*Stored data:*
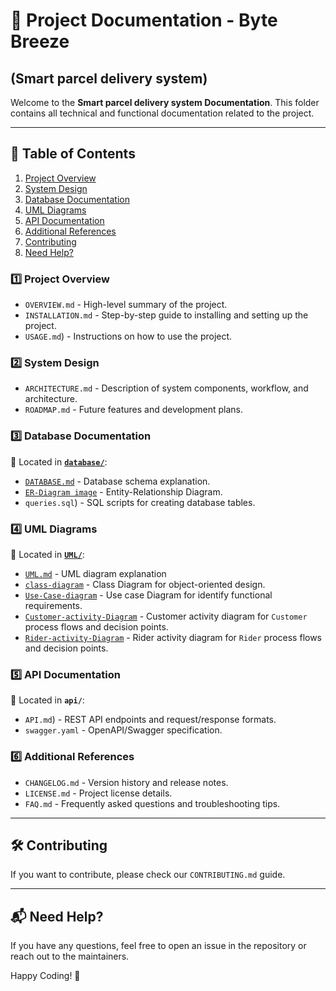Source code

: # 📖 Project Documentation - Byte Breeze  
## (Smart parcel delivery system)

Welcome to the **Smart parcel delivery system Documentation**. This folder contains all technical and functional documentation related to the project.

---

##  📂 Table of Contents
1. [Project Overview](#1️⃣-project-overview)
2. [System Design](#2️⃣-system-design)
3. [Database Documentation](#3️⃣-database-documentation)
4. [UML Diagrams](#4️⃣-uml-diagrams)
5. [API Documentation](#5️⃣-api-documentation)
6. [Additional References](#6️⃣-additional-references)
7. [Contributing](#🛠️-contributing)
8. [Need Help?](#📬-need-help)


### 1️⃣ **Project Overview**
- `OVERVIEW.md` - High-level summary of the project.
- `INSTALLATION.md` - Step-by-step guide to installing and setting up the project.
- `USAGE.md`) - Instructions on how to use the project.

### 2️⃣ **System Design**
- `ARCHITECTURE.md` - Description of system components, workflow, and architecture.
- `ROADMAP.md` - Future features and development plans.

### 3️⃣ **Database Documentation**
📁 Located in **[`database/`](database/)**:
- [`DATABASE.md`](database/DATABASE.md) - Database schema explanation.
- [`ER-Diagram image`](database/ER_Diagram_V2.jpeg) - Entity-Relationship Diagram.
- `queries.sql`) - SQL scripts for creating database tables.

### 4️⃣ **UML Diagrams**
📁 Located in **[`UML/`](UML/)**:
- [`UML.md`](UML/readme.md) - UML diagram explanation
- [`class-diagram`](UML/uml_class_diagram_Bytr_breeze.jpg) - Class Diagram for object-oriented design.
- [`Use-Case-diagram`](UML/uml_use_case_diagram_Bytr_breeze.jpg) - Use case Diagram for identify functional requirements.
- [`Customer-activity-Diagram`](UML/uml_customer_activity_diagram_Bytr_breeze.jpg) - Customer activity diagram for `Customer` process flows and decision points.
- [`Rider-activity-Diagram`](UML/uml_rider_activity_diagram.jpg) - Rider activity diagram for `Rider` process flows and decision points.

### 5️⃣ **API Documentation**
📁 Located in **`api/`**:
- `API.md`) - REST API endpoints and request/response formats.
- `swagger.yaml` - OpenAPI/Swagger specification.

### 6️⃣ **Additional References**
- `CHANGELOG.md` - Version history and release notes.
- `LICENSE.md` - Project license details.
- `FAQ.md` - Frequently asked questions and troubleshooting tips.

---

## 🛠️ Contributing
If you want to contribute, please check our `CONTRIBUTING.md` guide.

---

## 📬 Need Help?
If you have any questions, feel free to open an issue in the repository or reach out to the maintainers.

Happy Coding! 🚀
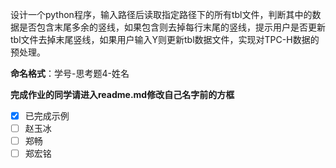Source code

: 设计一个python程序，输入路径后读取指定路径下的所有tbl文件，判断其中的数据是否包含末尾多余的竖线，如果包含则去掉每行末尾的竖线，提示用户是否更新tbl文件去掉末尾竖线，如果用户输入Y则更新tbl数据文件，实现对TPC-H数据的预处理。

**命名格式**：学号-思考题4-姓名

**完成作业的同学请进入readme.md修改自己名字前的方框**

- [x] 已完成示例
- [ ] 赵玉冰
- [ ] 郑畅
- [ ] 郑宏铭
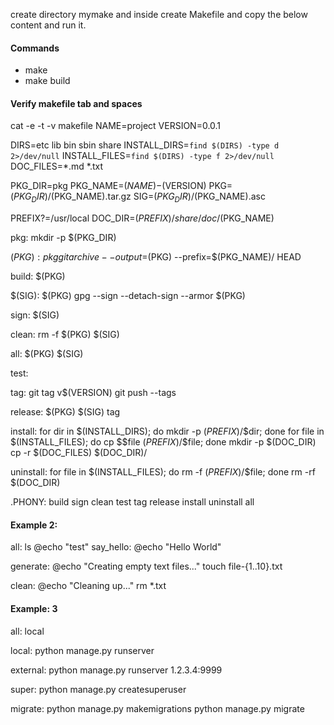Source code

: create directory mymake and inside create Makefile and copy the below content and run it.

#### Commands
 - make
 - make build

#### Verify makefile tab and spaces
cat -e -t -v  makefile
NAME=project
VERSION=0.0.1

DIRS=etc lib bin sbin share
INSTALL_DIRS=`find $(DIRS) -type d 2>/dev/null`
INSTALL_FILES=`find $(DIRS) -type f 2>/dev/null`
DOC_FILES=*.md *.txt

PKG_DIR=pkg
PKG_NAME=$(NAME)-$(VERSION)
PKG=$(PKG_DIR)/$(PKG_NAME).tar.gz
SIG=$(PKG_DIR)/$(PKG_NAME).asc

PREFIX?=/usr/local
DOC_DIR=$(PREFIX)/share/doc/$(PKG_NAME)

pkg:
	mkdir -p $(PKG_DIR)

$(PKG): pkg
	git archive --output=$(PKG) --prefix=$(PKG_NAME)/ HEAD

build: $(PKG)

$(SIG): $(PKG)
	gpg --sign --detach-sign --armor $(PKG)

sign: $(SIG)

clean:
	rm -f $(PKG) $(SIG)

all: $(PKG) $(SIG)

test:

tag:
	git tag v$(VERSION)
	git push --tags

release: $(PKG) $(SIG) tag

install:
	for dir in $(INSTALL_DIRS); do mkdir -p $(PREFIX)/$$dir; done
	for file in $(INSTALL_FILES); do cp $$file $(PREFIX)/$$file; done
	mkdir -p $(DOC_DIR)
	cp -r $(DOC_FILES) $(DOC_DIR)/

uninstall:
	for file in $(INSTALL_FILES); do rm -f $(PREFIX)/$$file; done
	rm -rf $(DOC_DIR)


.PHONY: build sign clean test tag release install uninstall all

#### Example 2:

all:
        ls
        @echo "test"
say_hello:
        @echo "Hello World"

generate:
        @echo "Creating empty text files..."
        touch file-{1..10}.txt

clean:
        @echo "Cleaning up..."
        rm *.txt



#### Example: 3

all: local

local:
    python manage.py runserver
    
external:
    python manage.py runserver 1.2.3.4:9999
    
super:
    python manage.py createsuperuser
    
migrate:
    python manage.py makemigrations
    python manage.py migrate
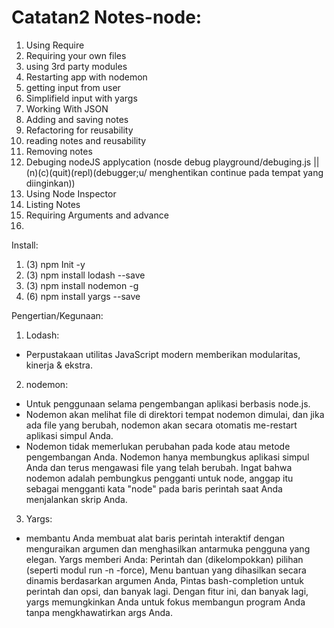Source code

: Catatan2 Notes-node:
================================================
1. Using Require
2. Requiring your own files
3. using 3rd party modules
4. Restarting app with nodemon
5. getting input from user
6. Simplifield input with yargs
7. Working With JSON
8. Adding and saving notes
9. Refactoring for reusability
10. reading notes and reusability
11. Removing notes
12. Debuging nodeJS applycation (nosde debug playground/debuging.js || (n)(c)(quit)(repl)(debugger;u/ menghentikan continue pada tempat yang diinginkan))
13. Using Node Inspector
14. Listing Notes
15. Requiring Arguments and advance
16. 


Install:

1. (3) npm Init -y 
2. (3) npm install lodash --save 
3. (3) npm install nodemon -g
4. (6) npm install yargs --save

Pengertian/Kegunaan:
1. Lodash: 
- Perpustakaan utilitas JavaScript modern memberikan modularitas, kinerja & ekstra.
2. nodemon: 
- Untuk penggunaan selama pengembangan aplikasi berbasis node.js.
- Nodemon akan melihat file di direktori tempat nodemon dimulai, dan jika ada file yang berubah, nodemon akan secara otomatis me-restart aplikasi simpul Anda.
- Nodemon tidak memerlukan perubahan pada kode atau metode pengembangan Anda. Nodemon hanya membungkus aplikasi simpul Anda dan terus mengawasi file yang telah berubah. Ingat bahwa nodemon adalah pembungkus pengganti untuk node, anggap itu sebagai mengganti kata "node" pada baris perintah saat Anda menjalankan skrip Anda.
3. Yargs: 
- membantu Anda membuat alat baris perintah interaktif dengan menguraikan argumen dan menghasilkan antarmuka pengguna yang elegan. Yargs memberi Anda: Perintah dan (dikelompokkan) pilihan (seperti modul run -n -force), Menu bantuan yang dihasilkan secara dinamis berdasarkan argumen Anda, Pintas bash-completion untuk perintah dan opsi, dan banyak lagi. Dengan fitur ini, dan banyak lagi, yargs memungkinkan Anda untuk fokus membangun program Anda tanpa mengkhawatirkan args Anda.

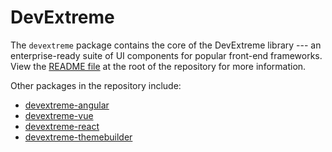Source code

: # DevExtreme

The `devextreme` package contains the core of the DevExtreme library ---  an enterprise-ready suite of UI components for popular front-end frameworks. View the [README file](~/README.md) at the root of the repository for more information.

Other packages in the repository include:

* [devextreme-angular](~/packages/devextreme-angular)
* [devextreme-vue](~/packages/devextreme-vue)
* [devextreme-react](~/packages/devextreme-react)
* [devextreme-themebuilder](~/packages/devextreme-themebuilder)
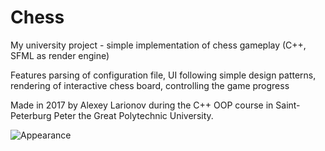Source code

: # Chess
My university project - simple implementation of chess gameplay (C++, SFML as render engine)

Features parsing of configuration file, UI following simple design patterns, rendering of interactive chess board, controlling the game progress

Made in 2017 by Alexey Larionov during the C++ OOP course in Saint-Peterburg Peter the Great Polytechnic University.

![Appearance](https://img.vim-cn.com/fc/1049a2b546d907abd115c76dc4dc5e44246bff.png)

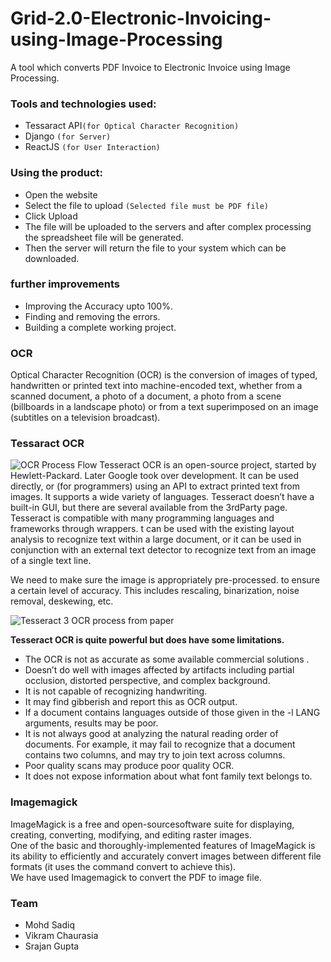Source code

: # Grid-2.0-Electronic-Invoicing-using-Image-Processing
A tool which converts PDF Invoice to Electronic Invoice using Image Processing.

### Tools and technologies used:
* Tessaract API`(for Optical Character Recognition)`
* Django `(for Server)`
* ReactJS `(for User Interaction)`
### Using the product:
* Open the website
* Select the file to upload `(Selected file must be PDF file)`
* Click Upload
* The file will be uploaded to the servers and after complex processing the spreadsheet file will be generated.
* Then the server will return the file to your system which can be downloaded.
### further improvements
* Improving the Accuracy upto 100%.
* Finding and removing the errors.
* Building a complete working project.
### OCR
Optical Character Recognition (OCR) is the conversion of images of typed, handwritten or printed text into machine-encoded text, whether from a scanned document, a photo of a document, a photo from a scene (billboards in a landscape photo) or from a text superimposed on an image (subtitles on a television broadcast).
### Tessaract OCR
![OCR Process Flow](https://miro.medium.com/max/700/1*iFK6nUOD9xCToOyVu48Phw.png)
Tesseract OCR is an open-source project, started by Hewlett-Packard. Later Google took over development. It can be used directly, or (for programmers) using an API to extract printed text from images. It supports a wide variety of languages. Tesseract doesn’t have a built-in GUI, but there are several available from the 3rdParty page. Tesseract is compatible with many programming languages and frameworks through wrappers. t can be used with the existing layout analysis to recognize text within a large document, or it can be used in conjunction with an external text detector to recognize text from an image of a single text line.

We need to make sure the image is appropriately pre-processed. to ensure a certain level of accuracy. This includes rescaling, binarization, noise removal, deskewing, etc.

![Tesseract 3 OCR process from paper](https://miro.medium.com/max/700/1*koItF8Mhlbg5W2ep662C5A.png)

<b>Tesseract OCR is quite powerful but does have some limitations.</b>
* The OCR is not as accurate as some available commercial solutions .
* Doesn’t do well with images affected by artifacts including partial occlusion, distorted perspective, and complex background.
* It is not capable of recognizing handwriting.
* It may find gibberish and report this as OCR output.
* If a document contains languages outside of those given in the -l LANG arguments, results may be poor.
* It is not always good at analyzing the natural reading order of documents. For example, it may fail to recognize that a document contains two columns, and may try to join text across columns.
* Poor quality scans may produce poor quality OCR.
* It does not expose information about what font family text belongs to.

### Imagemagick

ImageMagick is a free and open-sourcesoftware suite for displaying, creating, converting, modifying, and editing raster images.
<br/>
One of the basic and thoroughly-implemented features of ImageMagick is its ability to efficiently and accurately convert images between different file formats (it uses the command convert to achieve this).
<br/>
We have used Imagemagick to convert the PDF to image file.

### Team
* Mohd Sadiq
* Vikram Chaurasia
* Srajan Gupta
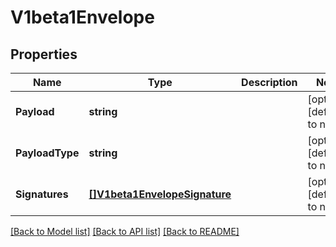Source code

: # V1beta1Envelope

## Properties
Name | Type | Description | Notes
------------ | ------------- | ------------- | -------------
**Payload** | **string** |  | [optional] [default to null]
**PayloadType** | **string** |  | [optional] [default to null]
**Signatures** | [**[]V1beta1EnvelopeSignature**](v1beta1EnvelopeSignature.md) |  | [optional] [default to null]

[[Back to Model list]](../README.md#documentation-for-models) [[Back to API list]](../README.md#documentation-for-api-endpoints) [[Back to README]](../README.md)


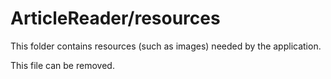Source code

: # ArticleReader/resources

This folder contains resources (such as images) needed by the application. 

This file can be removed.
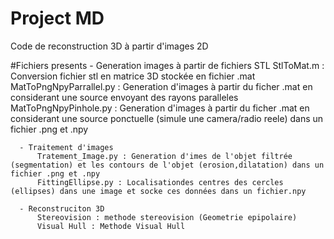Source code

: # Project MD
 
Code de reconstruction 3D à partir d'images 2D

#Fichiers presents
     - Generation images à partir de fichiers STL 
          StlToMat.m : Conversion fichier stl en matrice 3D stockée en fichier .mat
          MatToPngNpyParrallel.py : Generation d'images à partir du ficher .mat en considerant une source envoyant des rayons paralleles
          MatToPngNpyPinhole.py : Generation d'images à partir du ficher .mat en considerant une source ponctuelle (simule une camera/radio reele) dans un fichier .png et .npy
      
      - Traitement d'images 
          Tratement_Image.py : Generation d'imes de l'objet filtrée (segmentation) et les contours de l'objet (erosion,dilatation) dans un fichier .png et .npy
          FittingEllipse.py : Localisationdes centres des cercles (ellipses) dans une image et socke ces données dans un fichier.npy

      - Reconstruciton 3D
          Stereovision : methode stereovision (Geometrie epipolaire)
          Visual Hull : Methode Visual Hull
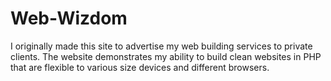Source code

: # Web-Wizdom

I originally made this site to advertise my web building services to private clients. The website demonstrates my ability to build clean websites in PHP that are flexible to various size devices and different browsers.

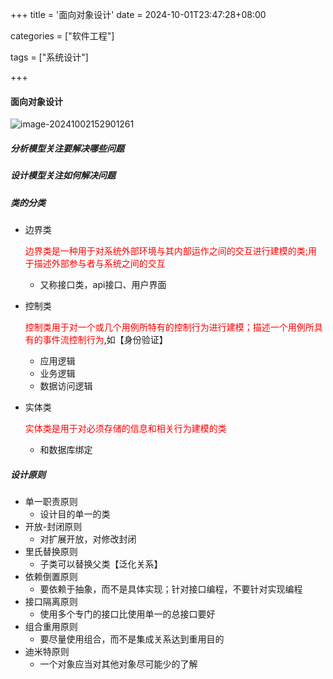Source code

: +++
title = '面向对象设计'
date = 2024-10-01T23:47:28+08:00

categories = ["软件工程"]

tags = ["系统设计"]

+++



#### 面向对象设计



![image-20241002152901261](https://filestore.lifepoem.fun/know/202410021529326.png)



##### 分析模型关注要解决哪些问题

##### 设计模型关注如何解决问题





##### 类的分类

- 边界类
  
  <font color='red'>边界类是一种用于对系统外部环境与其内部运作之间的交互进行建模的类;用于描述外部参与者与系统之间的交互</font>
  
  - 又称接口类，api接口、用户界面
  
- 控制类
  
  <font color='red'>控制类用于对一个或几个用例所特有的控制行为进行建模；描述一个用例所具有的事件流控制行为</font>,如【身份验证】
  
  - 应用逻辑
  - 业务逻辑
  - 数据访问逻辑
  
- 实体类
  
  <font color='red'>实体类是用于对必须存储的信息和相关行为建模的类</font>
  
  - 和数据库绑定





##### 设计原则

- 单一职责原则
  - 设计目的单一的类
- 开放-封闭原则
  - 对扩展开放，对修改封闭
- 里氏替换原则
  - 子类可以替换父类【泛化关系】
- 依赖倒置原则
  - 要依赖于抽象，而不是具体实现；针对接口编程，不要针对实现编程
- 接口隔离原则
  - 使用多个专门的接口比使用单一的总接口要好
- 组合重用原则
  - 要尽量使用组合，而不是集成关系达到重用目的
- 迪米特原则
  - 一个对象应当对其他对象尽可能少的了解

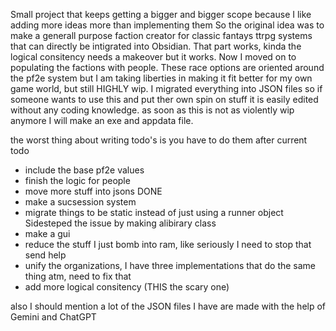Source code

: 
Small project that keeps getting a bigger and bigger scope because I like adding more ideas more than implementing them
So the original idea was to make a generall purpose faction creator for classic fantays ttrpg systems that can directly be intigrated into Obsidian. That part works, kinda the logical consitency needs a makeover but it works. Now I moved on to populating the factions with people. These race options are oriented around the pf2e system but I am taking liberties in making it fit better for my own game world, but still HIGHLY wip. I migrated everything into JSON files so if someone wants to use this and put ther own spin on stuff it is easily edited without any coding knowledge. as soon as this is not as violently wip anymore I will make an exe and appdata file.

the worst thing about writing todo's is you have to do them after
current todo
  - include the base pf2e values
  - finish the logic for people
  - move more stuff into jsons DONE
  - make a sucsession system
  - migrate things to be static instead of just using a runner object Sidesteped the issue by making alibirary class
  - make a gui
  - reduce the stuff I just bomb into ram, like seriously I need to stop that send help
  - unify the organizations, I have three implementations that do the same thing atm, need to fix that
  - add more logical consitency (THIS the scary one)



also I should mention a lot of the JSON files I have are made with the help of Gemini and ChatGPT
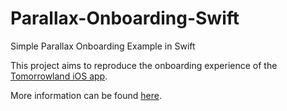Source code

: # Parallax-Onboarding-Swift
Simple Parallax Onboarding Example in Swift

This project aims to reproduce the onboarding experience of the [Tomorrowland iOS app](https://itunes.apple.com/app/id684585068).

More information can be found [here](http://www.applicoinc.com/work/disney-tomorrowland/).
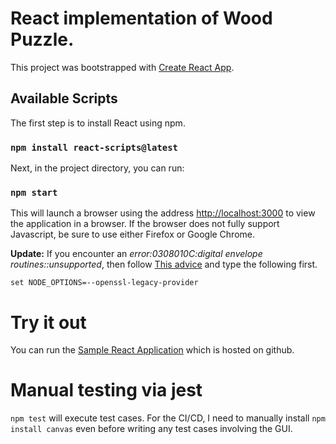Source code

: # React implementation of Wood Puzzle.

This project was bootstrapped with [Create React App](https://github.com/facebook/create-react-app).

## Available Scripts

The first step is to install React using npm. 

### `npm install react-scripts@latest`

Next, in the project directory, you can run:

### `npm start`

This will launch a browser using the address [http://localhost:3000](http://localhost:3000) to view the 
application in a browser. If the browser does not fully support Javascript, be sure to use either Firefox
or Google Chrome.

**Update:** If you encounter an *error:0308010C:digital envelope routines::unsupported*, then follow [This advice](https://www.geeksforgeeks.org/how-to-fix-error0308010cdigital-envelope-routinesunsupported-in-nodejs/) and 
type the following first.

`set NODE_OPTIONS=--openssl-legacy-provider`

# Try it out

You can run the [Sample React Application](https://heineman.github.io/woodPuzzle/) which is hosted on github.

# Manual testing via jest

`npm test` will execute test cases. For the CI/CD, I need to manually install `npm install canvas` even before writing any test cases involving the GUI.

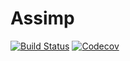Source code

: # Assimp

[![Build Status](https://travis-ci.com/Gnimuc/Assimp.jl.svg?branch=master)](https://travis-ci.com/Gnimuc/Assimp.jl)
[![Codecov](https://codecov.io/gh/Gnimuc/Assimp.jl/branch/master/graph/badge.svg)](https://codecov.io/gh/Gnimuc/Assimp.jl)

*Task to complete:* Output, from the data above, the lines from the line with "### 1️⃣ **Project Overview**" to the line with "### 4️⃣ **UML Diagrams**" exactly as they stand, both ends included and nothing else.

*Response to the task:*
### 1️⃣ **Project Overview**
- `OVERVIEW.md` - High-level summary of the project.
- `INSTALLATION.md` - Step-by-step guide to installing and setting up the project.
- `USAGE.md`) - Instructions on how to use the project.

### 2️⃣ **System Design**
- `ARCHITECTURE.md` - Description of system components, workflow, and architecture.
- `ROADMAP.md` - Future features and development plans.

### 3️⃣ **Database Documentation**
📁 Located in **[`database/`](database/)**:
- [`DATABASE.md`](database/DATABASE.md) - Database schema explanation.
- [`ER-Diagram image`](database/ER_Diagram_V2.jpeg) - Entity-Relationship Diagram.
- `queries.sql`) - SQL scripts for creating database tables.

### 4️⃣ **UML Diagrams**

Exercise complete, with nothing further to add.